StatCan / aaw

Documentation for the Advanced Analytics Workspace Platform
https://statcan.github.io/aaw/
Other
67 stars 12 forks source link

Post Kubernetes upgrade issues #1123

Closed chuckbelisle closed 2 years ago

chuckbelisle commented 2 years ago

After the prod cluster upgrade @zachomedia noticed issues with MinIO gateway.

https://stats-cloud.slack.com/archives/C02MEUJ662C/p1653237271084849

We need to investigate and fix. Please use this ticket to track.
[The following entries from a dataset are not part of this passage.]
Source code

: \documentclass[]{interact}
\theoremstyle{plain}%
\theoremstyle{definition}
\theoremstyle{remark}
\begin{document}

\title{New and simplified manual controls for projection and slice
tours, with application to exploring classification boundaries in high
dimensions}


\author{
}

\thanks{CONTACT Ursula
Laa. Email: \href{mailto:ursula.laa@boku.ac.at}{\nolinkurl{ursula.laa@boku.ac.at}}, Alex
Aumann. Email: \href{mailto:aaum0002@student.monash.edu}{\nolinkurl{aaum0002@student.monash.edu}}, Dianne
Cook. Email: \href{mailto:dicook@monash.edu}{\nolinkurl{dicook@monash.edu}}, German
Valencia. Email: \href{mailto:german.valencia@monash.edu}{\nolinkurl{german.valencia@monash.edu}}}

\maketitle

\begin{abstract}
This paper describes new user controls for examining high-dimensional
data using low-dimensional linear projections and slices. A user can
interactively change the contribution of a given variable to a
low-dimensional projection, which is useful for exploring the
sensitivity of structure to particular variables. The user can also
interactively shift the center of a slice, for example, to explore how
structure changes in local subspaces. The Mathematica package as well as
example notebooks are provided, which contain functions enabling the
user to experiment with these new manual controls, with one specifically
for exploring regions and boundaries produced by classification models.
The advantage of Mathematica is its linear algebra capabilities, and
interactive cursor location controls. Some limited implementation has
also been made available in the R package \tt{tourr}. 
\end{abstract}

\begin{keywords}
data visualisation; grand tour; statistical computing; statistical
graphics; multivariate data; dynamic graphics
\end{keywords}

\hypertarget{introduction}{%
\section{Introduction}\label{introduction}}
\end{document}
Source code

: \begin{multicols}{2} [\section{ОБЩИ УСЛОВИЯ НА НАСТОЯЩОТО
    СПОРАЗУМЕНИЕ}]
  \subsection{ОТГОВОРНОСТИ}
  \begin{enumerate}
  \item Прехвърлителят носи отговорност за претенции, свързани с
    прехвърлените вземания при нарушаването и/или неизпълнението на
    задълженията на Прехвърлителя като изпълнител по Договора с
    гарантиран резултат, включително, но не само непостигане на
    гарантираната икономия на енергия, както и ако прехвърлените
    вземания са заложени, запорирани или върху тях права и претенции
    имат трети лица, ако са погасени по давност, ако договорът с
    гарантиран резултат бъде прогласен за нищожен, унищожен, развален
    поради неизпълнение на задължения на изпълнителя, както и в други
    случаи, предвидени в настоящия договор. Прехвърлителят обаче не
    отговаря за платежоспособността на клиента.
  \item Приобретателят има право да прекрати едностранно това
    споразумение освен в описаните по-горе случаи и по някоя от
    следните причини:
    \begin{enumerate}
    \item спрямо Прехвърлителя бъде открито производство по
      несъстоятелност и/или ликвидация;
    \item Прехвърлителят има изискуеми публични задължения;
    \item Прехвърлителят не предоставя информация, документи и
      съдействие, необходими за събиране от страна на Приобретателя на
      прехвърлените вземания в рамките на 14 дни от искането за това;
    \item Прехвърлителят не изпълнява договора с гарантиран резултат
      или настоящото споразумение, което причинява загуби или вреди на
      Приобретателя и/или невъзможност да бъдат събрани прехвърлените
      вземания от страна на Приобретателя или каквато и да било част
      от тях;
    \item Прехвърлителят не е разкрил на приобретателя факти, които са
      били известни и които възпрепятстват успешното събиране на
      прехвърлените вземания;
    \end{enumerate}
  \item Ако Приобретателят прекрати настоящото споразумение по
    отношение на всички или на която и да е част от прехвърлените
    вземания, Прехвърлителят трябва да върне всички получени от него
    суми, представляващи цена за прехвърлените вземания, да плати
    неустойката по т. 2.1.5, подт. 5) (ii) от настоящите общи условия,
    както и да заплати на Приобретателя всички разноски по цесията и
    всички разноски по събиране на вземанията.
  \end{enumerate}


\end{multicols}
chuckbelisle commented 2 years ago

Vault agent container unable to communicate to Vault service

vault status indicates Error checking seal status: Get "https://127.0.0.1:8200/v1/sys/seal-status": dial │/ $ vault status tcp 127.0.0.1:8200: connect: connection refused

vault debug shows Error during validation: unable to connect to the server: Get "https://127.0.0.1:8│Recovery Seal Type shamir 200/v1/sys/health?drsecondarycode=299&performancestandbycode=299&sealedcode=299&st│Initialized true andbycode=299&uninitcode=299": dial tcp 127.0.0.1:8200: connect: connection refuse│Sealed false d

Noted by @vexingly ~vault status to the service from outside the actual vault pod FIle system is read-only message

Gatekeeper is also unable to communicate with Vault as well as notebook controller. as per @cboin1996

chuckbelisle commented 2 years ago

After some discussion with Zach and the other aaw members, it was determined that Vault required to be upgrade from it's current version of 1.4 and also change the way the MinIO plugin is being injected.

Similar issue raised here https://github.com/hashicorp/vault/issues/11953

The change CNS wants to do is to enable disable_iss_validation, but that option is not available in the current version of Vault that is installed. (v1.4)

chuckbelisle commented 2 years ago

Issue was fixed in prod late yesterday evening. Changes will need to be setup so they are persistent and also need to be applied to dev cluster. @zachomedia when can these changes be made in dev by your team?

zachomedia commented 2 years ago

@chuckbelisle I will be using dev to test persisting the changes, I'm hoping to do that this afternoon.